Approximated center-of-mass motion for systems of interacting particles with space- and velocity-dependent friction and anharmonic potential

TL;DR

This paper introduces an approximate method to analyze the center-of-mass motion in interacting particle systems with complex trapping conditions, validated through simulations and experiments on a magneto-optical trap.

Contribution

It presents a novel dynamical ansatz approach to efficiently study center-of-mass dynamics across various interaction regimes and trap anharmonicities.

Findings

Method accurately predicts center-of-mass motion in models.

Results agree with numerical simulations.

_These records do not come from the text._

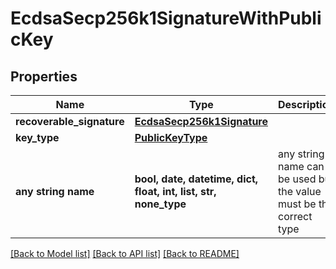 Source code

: # EcdsaSecp256k1SignatureWithPublicKey


## Properties
Name | Type | Description | Notes
------------ | ------------- | ------------- | -------------
**recoverable_signature** | [**EcdsaSecp256k1Signature**](EcdsaSecp256k1Signature.md) |  | 
**key_type** | [**PublicKeyType**](PublicKeyType.md) |  | 
**any string name** | **bool, date, datetime, dict, float, int, list, str, none_type** | any string name can be used but the value must be the correct type | [optional]

[[Back to Model list]](../README.md#documentation-for-models) [[Back to API list]](../README.md#documentation-for-api-endpoints) [[Back to README]](../README.md)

Experimental validation with Rb85 magneto-optical trap.

Abstract

We study the center-of-mass motion in systems of trapped interacting particles with space- and velocity-dependent friction and anharmonic traps. Our approach, based on a dynamical ansatz assuming a fixed density profile, allows us to obtain information at once for a wide range of binary interactions and interaction strengths, at linear and nonlinear levels. Our findings are first tested on different simple models by comparison with direct numerical simulations. Then, we apply the method to characterize the motion of the center of mass of a magneto-optical trap and its dependence on the number of trapped atoms. Our predictions are compared with experiments performed on a large Rb85 magneto-optical trap.